## [PROBLEM REQUIREMENTS]
Everything from the line containing "Demuestre la parte" to the close of the listing below should be retyped exactly, and nothing before it.

=== Begin Enclosure ===

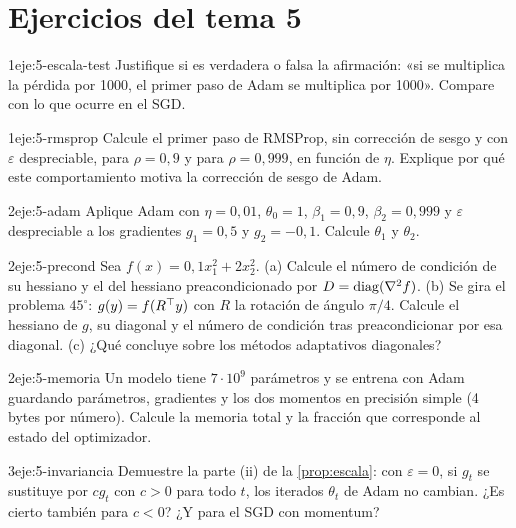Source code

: \section*{Ejercicios del tema 5}

\begin{ejercicio}{1}{eje:5-escala-test}
Justifique si es verdadera o falsa la afirmación: «si se multiplica la pérdida por 1000, el primer paso de Adam se multiplica por 1000». Compare con lo que ocurre en el SGD.
\end{ejercicio}

\begin{ejercicio}{1}{eje:5-rmsprop}
Calcule el primer paso de RMSProp, sin corrección de sesgo y con $\varepsilon$ despreciable, para $\rho=0{,}9$ y para $\rho=0{,}999$, en función de $\eta$. Explique por qué este comportamiento motiva la corrección de sesgo de Adam.
\end{ejercicio}

\begin{ejercicio}{2}{eje:5-adam}
Aplique Adam con $\eta=0{,}01$, $\theta_0=1$, $\beta_1=0{,}9$, $\beta_2=0{,}999$ y $\varepsilon$ despreciable a los gradientes $g_1=0{,}5$ y $g_2=-0{,}1$. Calcule $\theta_1$ y $\theta_2$.
\end{ejercicio}

\begin{ejercicio}{2}{eje:5-precond}
Sea $f(x)=0{,}1x_1^{2}+2x_2^{2}$. (a) Calcule el número de condición de su hessiano y el del hessiano preacondicionado por $D=\diag(\nabla^{2}f)$. (b) Se gira el problema $45^{\circ}$: $g(y)=f(R\T y)$ con $R$ la rotación de ángulo $\pi/4$. Calcule el hessiano de $g$, su diagonal y el número de condición tras preacondicionar por esa diagonal. (c) ¿Qué concluye sobre los métodos adaptativos diagonales?
\end{ejercicio}

\begin{ejercicio}{2}{eje:5-memoria}
Un modelo tiene $7\cdot 10^{9}$ parámetros y se entrena con Adam guardando parámetros, gradientes y los dos momentos en precisión simple (4 bytes por número). Calcule la memoria total y la fracción que corresponde al estado del optimizador.
\end{ejercicio}

\begin{ejercicio}{3}{eje:5-invariancia}
Demuestre la parte (ii) de la \cref{prop:escala}: con $\varepsilon=0$, si $g_t$ se sustituye por $cg_t$ con $c>0$ para todo $t$, los iterados $\theta_t$ de Adam no cambian. ¿Es cierto también para $c<0$? ¿Y para el SGD con momentum?
\end{ejercicio}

=== End Enclosure ===

## [EXERCISE SOLUTION]
Demuestre la parte (ii) de la \cref{prop:escala}: con $\varepsilon=0$, si $g_t$ se sustituye por $cg_t$ con $c>0$ para todo $t$, los iterados $\theta_t$ de Adam no cambian. ¿Es cierto también para $c<0$? ¿Y para el SGD con momentum?
\end{ejercicio}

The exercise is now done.